Le bas medium confère un rendu assez "organique" au son, un rendu charpenté. Mais le tout est fait avec maîtrise, et jamais cela ne déborde.
Il y aurait beaucoup à dire et à écrire sur le medium des EM3. En fait, c'est tout simplement ce que j'ai entendu de mieux sur de sintras, et cela s'avère supérieur à pas mal de casques réputés. Les voix sont d'une justesse assez exceptionnelle, possèdent du corps, de la présence. Sur ce point, les EM3 s'avèrent meilleurs (selon moi) que des casques comme le K701, le RS1 (que je trouve très bon à ce niveau) ou le HD650.
Le haut du spectre mérite que l'on s'y penche. C'est souvent là où le bas blesse avec les intras: on trouve soit des aigus courtauds et peu étendus (UM2), soit une brillance artificielle (Q-Jays, Etymotics, etc...) pseudo-analytique. Les EM3 se démarquent nettement, en cela qu'ils s'avèrent doux, avec un niveau de détails assez troublant.
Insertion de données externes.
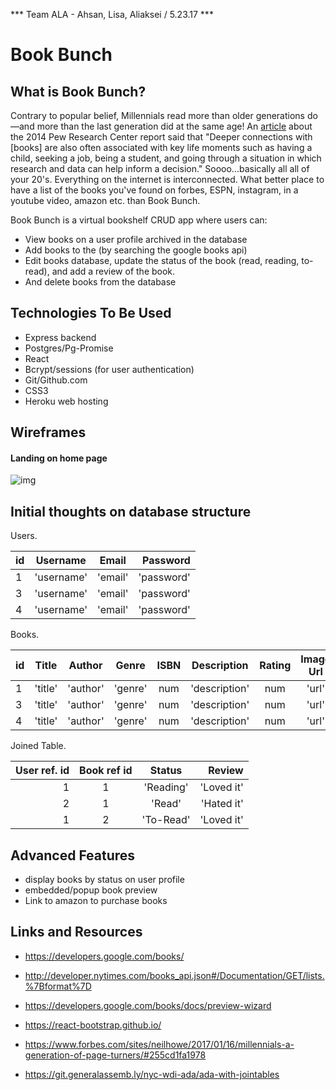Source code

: *** Team ALA - Ahsan, Lisa, Aliaksei / 5.23.17 ***

# Book Bunch

## What is Book Bunch?

Contrary to popular belief, Millennials read more than older generations do—and more than the last generation did at the same age! An [article](https://www.theatlantic.com/technology/archive/2014/09/millennials-are-out-reading-older-generations/379934/) about the 2014 Pew Research Center report said that "Deeper connections with [books] are also often associated with key life moments such as having a child, seeking a job, being a student, and going through a situation in which research and data can help inform a decision." Soooo...basically all all of your 20's. Everything on the internet is interconnected. What better place to have a list of the books you've found on forbes, ESPN, instagram, in a youtube video, amazon etc. than Book Bunch. 

Book Bunch is a virtual bookshelf CRUD app where users can: 
- View books on a user profile archived in the database
- Add books to the (by searching the google books api)
- Edit books database, update the status of the book (read, reading, to-read), and add a review of the book.
- And delete books from the database

## Technologies To Be Used
- Express backend
- Postgres/Pg-Promise
- React
- Bcrypt/sessions (for user authentication)
- Git/Github.com
- CSS3
- Heroku web hosting

## Wireframes

#### Landing on home page

![img](path/name.png)


## Initial thoughts on database structure

Users.

| id | Username   | Email   | Password    | 
|--- |:----------:|:-------:| -----------:|
| 1  | 'username' | 'email' | 'password'  | 
| 3  | 'username' | 'email' | 'password'  | 
| 4  | 'username' | 'email' | 'password'  | 

Books.

| id | Title   | Author   | Genre  |   ISBN  |Description   | Rating | Image Url | Preview Link| 
|--- |:-------:|:--------:|:------:|:-------:|:------------:|:------:|:---------:| -----------:|
| 1  | 'title' | 'author' | 'genre'|  num    |'description' | num    | 'url'     |  'url'      |
| 3  | 'title' | 'author' | 'genre'|  num    |'description' | num    | 'url'     |  'url'      |
| 4  | 'title' | 'author' | 'genre'|  num    |'description' | num    | 'url'     |  'url'      |

Joined Table.

| User ref. id | Book ref id | Status   | Review     | 
|-------------:|:-----------:| :-------:| ----------:|
|     1        |     1       |'Reading' | 'Loved it' | 
|     2        |     1       | 'Read'   | 'Hated it' |
|     1        |     2       | 'To-Read'| 'Loved it' |

## Advanced Features
- display books by status on user profile
- embedded/popup book preview
- Link to amazon to purchase books

## Links and Resources

- https://developers.google.com/books/
- http://developer.nytimes.com/books_api.json#/Documentation/GET/lists.%7Bformat%7D
- https://developers.google.com/books/docs/preview-wizard
- https://react-bootstrap.github.io/
- https://www.forbes.com/sites/neilhowe/2017/01/16/millennials-a-generation-of-page-turners/#255cd1fa1978

- https://git.generalassemb.ly/nyc-wdi-ada/ada-with-jointables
On est surpris la première fois par ce rendu légèrement mat (enfin, relativisons: j'ai l'habitude des casques un peu "montants"...). Les détails sont là, mais ne vous sont pas "jetés aux oreilles" de manière artificielle. Ils sont juste à leur place.
Les Em3 s'avèrent ainsi extrêmement détaillés, justes sur les timbres (et je pèse mes mots. La richesse des timbres est supérieure à ce que l'on trouve sur pas mal de très bons casques "fullsize" amplifiés). C'est un choix intéressant à mon goût, fournissant un rendu ultra détaillé, mais sans agression ni racolage.
Plus spécifiquement, les aigus s'avèrent extrêmement nuancés, justes.
Ce n'était pas gagné, dans la mesure où les armatures équilibrées coupent à 18Khz (mais méfiance avec les chiffres. Ils se passe généralement peu de choses passé 15 ou 16Khz dans la musique, en pratique. )
Earsonics travaille énormément son aigu, en particulier en ce qui concerne la restitution des harmoniques pairs. (à en croire Frank Lopez, l'oreille occidentale et en particulier européenne, de part la manière dont elle est éduquée musicalement, y serait particulièrement sensible)
Il en résulte un aigu doux, que les amateurs de clarté et de brillance trouveront peut être un peu sage....cela se défend. Mais bien que je sois amoureux de mon Grado RS1 très dynamique et démonstratif à ce niveau là, je dois reconnaître l'extrême justesse des EM3 à ce niveau....et avant achat, c'est justement ce point qui me faisait un peu peur.
Bon, il faut replacer les choses dans leur contexte: des intras ne sont pas un casque fullsize ouvert branché sur un gros ampli de chez RSA, Rudistor ou SPL.
Fatalement, il y a des différences, des limitations propres au caractère fermé des intras, et au fait que la partie externe de l'oreille ne soit pas sollicitée.
Ainsi, autant je parle des graves de façon très laudative, autant il serait utopique de rechercher l'impact physique que produisent des casques comme le Beyer DT770, le Victor DX1000 ou le Sennheiser HD650 dans une certaine mesure. C'est le même phénomène entre des intras et un casque que celui qui existe entre des enceintes et un casque, bien que la différence soit moins prononcée.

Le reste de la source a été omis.